**What the task asks:**
Entries follow. Give back exactly the lines starting at the one containing "<b>Study Hours:</b>" and ending at the one containing "<h1>Estrutura do Dashboard</h1>", and no other lines.

----

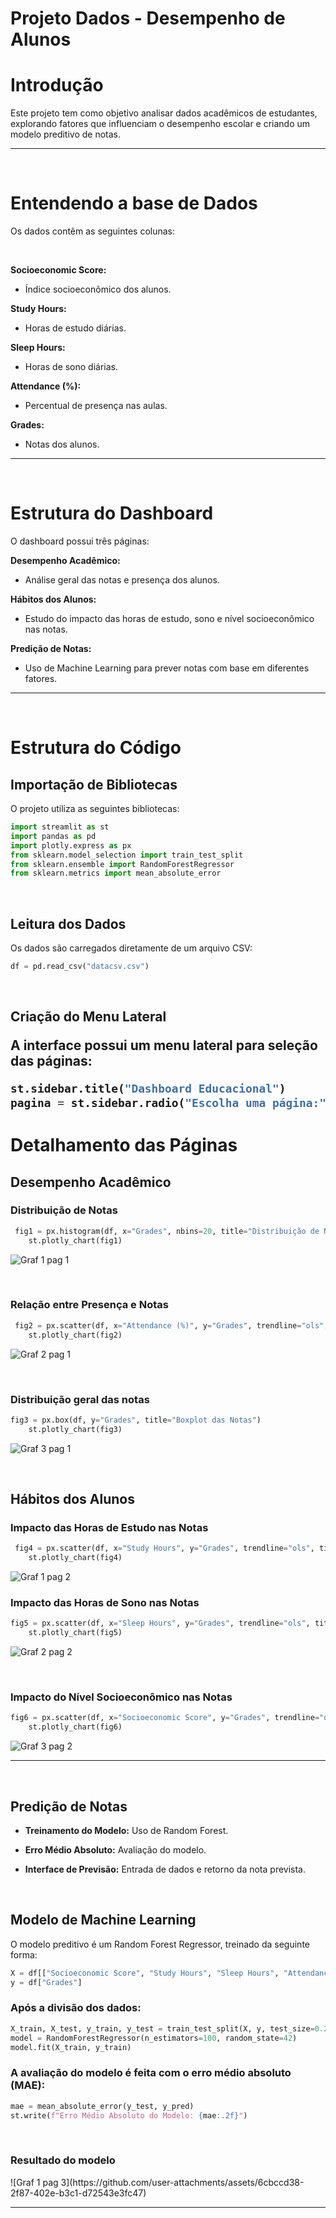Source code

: <h1>Projeto Dados - Desempenho de Alunos</h1>

<h1>Introdução</h1>

Este projeto tem como objetivo analisar dados acadêmicos de estudantes, explorando fatores que influenciam o desempenho escolar e criando um modelo preditivo de notas. 

<hr>
<br>

<h1>Entendendo a base de Dados</h1>

Os dados contêm as seguintes colunas:

<br>

<b>Socioeconomic Score:</b> 

- Índice socioeconômico dos alunos.

<b>Study Hours:</b> 

- Horas de estudo diárias.

<b>Sleep Hours:</b> 

- Horas de sono diárias.

<b>Attendance (%):</b> 

- Percentual de presença nas aulas.

<b>Grades:</b> 

- Notas dos alunos.

<hr>
<br>

<h1>Estrutura do Dashboard</h1>

O dashboard possui três páginas:

<b>Desempenho Acadêmico:</b> 

- Análise geral das notas e presença dos alunos.

<b>Hábitos dos Alunos:</b> 

- Estudo do impacto das horas de estudo, sono e nível socioeconômico nas notas.

<b>Predição de Notas:</b> 

- Uso de Machine Learning para prever notas com base em diferentes fatores.

<hr>
<br>

<h1>Estrutura do Código</h1>

<h2><b>Importação de Bibliotecas</b></h2>

O projeto utiliza as seguintes bibliotecas:

```python
import streamlit as st
import pandas as pd
import plotly.express as px
from sklearn.model_selection import train_test_split
from sklearn.ensemble import RandomForestRegressor
from sklearn.metrics import mean_absolute_error
```

<br>

<h2><b>Leitura dos Dados</h2></b>

Os dados são carregados diretamente de um arquivo CSV:

```python
df = pd.read_csv("datacsv.csv")
```

<br>

<h2><b>Criação do Menu Lateral</b></b>

A interface possui um menu lateral para seleção das páginas:

```python
st.sidebar.title("Dashboard Educacional")
pagina = st.sidebar.radio("Escolha uma página:", ["Desempenho Acadêmico", "Hábitos dos Alunos", "Predição de Notas"])
```

<h1>Detalhamento das Páginas</h1>

<h2><b>Desempenho Acadêmico</b></h2>

<h3><b>Distribuição de Notas</b></h3>

```python
 fig1 = px.histogram(df, x="Grades", nbins=20, title="Distribuição de Notas")
    st.plotly_chart(fig1)
```
![Graf 1 pag 1](https://github.com/user-attachments/assets/b004a902-141d-4660-9baf-6fc6f4fed384)

<br>

<h3><b>Relação entre Presença e Notas</b></h3> 

```python
 fig2 = px.scatter(df, x="Attendance (%)", y="Grades", trendline="ols", title="Relação entre Presença e Notas")
    st.plotly_chart(fig2)
``` 
![Graf 2 pag 1](https://github.com/user-attachments/assets/0fc3b7bb-c034-4ce4-b474-dfa7bc8feae0)

<br>

<h3><b>Distribuição geral das notas</b></h3>

```python
fig3 = px.box(df, y="Grades", title="Boxplot das Notas")
    st.plotly_chart(fig3)
```
![Graf 3 pag 1](https://github.com/user-attachments/assets/1a3f7415-b334-4237-b6de-cc7235c8e822)

<br>

<h2><b>Hábitos dos Alunos</b></h2>

<h3><b>Impacto das Horas de Estudo nas Notas</b></h3>

```python
 fig4 = px.scatter(df, x="Study Hours", y="Grades", trendline="ols", title="Impacto das Horas de Estudo nas Notas")
    st.plotly_chart(fig4)
```
![Graf 1 pag 2](https://github.com/user-attachments/assets/349d5730-7e59-4de3-ae18-0cc59aae6fb5)

<h3><b>Impacto das Horas de Sono nas Notas</b></h3>

```python
fig5 = px.scatter(df, x="Sleep Hours", y="Grades", trendline="ols", title="Impacto das Horas de Sono nas Notas")
    st.plotly_chart(fig5)
```
![Graf 2 pag 2](https://github.com/user-attachments/assets/a90a7a9b-6868-4c12-9d07-392bc15d8aa4)

<br>

<h3><b>Impacto do Nível Socioeconômico nas Notas</b></h3>

```python
fig6 = px.scatter(df, x="Socioeconomic Score", y="Grades", trendline="ols", title="Impacto do Nível Socioeconômico nas Notas")
    st.plotly_chart(fig6)

```
![Graf 3 pag 2](https://github.com/user-attachments/assets/2f530d13-a19a-441a-9b88-cc703ed985c4)


<hr>
<br>

<h2><b>Predição de Notas</b></h2>

- <b>Treinamento do Modelo:</b> Uso de Random Forest.

- <b>Erro Médio Absoluto:</b> Avaliação do modelo.

- <b>Interface de Previsão:</b> Entrada de dados e retorno da nota prevista.

<br>

<h2><b>Modelo de Machine Learning</b></h2>

O modelo preditivo é um Random Forest Regressor, treinado da seguinte forma:

```python
X = df[["Socioeconomic Score", "Study Hours", "Sleep Hours", "Attendance (%)"]]
y = df["Grades"]
```

<h3><b>Após a divisão dos dados:</b></h3>

```python
X_train, X_test, y_train, y_test = train_test_split(X, y, test_size=0.2, random_state=42)
model = RandomForestRegressor(n_estimators=100, random_state=42)
model.fit(X_train, y_train)
```

<h3><b>A avaliação do modelo é feita com o erro médio absoluto (MAE):</b></h3>

```python
mae = mean_absolute_error(y_test, y_pred)
st.write(f"Erro Médio Absoluto do Modelo: {mae:.2f}")
```

<br>

<h3><b>Resultado do modelo</b></h3>
![Graf 1 pag 3](https://github.com/user-attachments/assets/6cbccd38-2f87-402e-b3c1-d72543e3fc47)

<hr>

----

**Your response:**
<b>Study Hours:</b> 

- Horas de estudo diárias.

<b>Sleep Hours:</b> 

- Horas de sono diárias.

<b>Attendance (%):</b> 

- Percentual de presença nas aulas.

<b>Grades:</b> 

- Notas dos alunos.

<hr>
<br>

<h1>Estrutura do Dashboard</h1>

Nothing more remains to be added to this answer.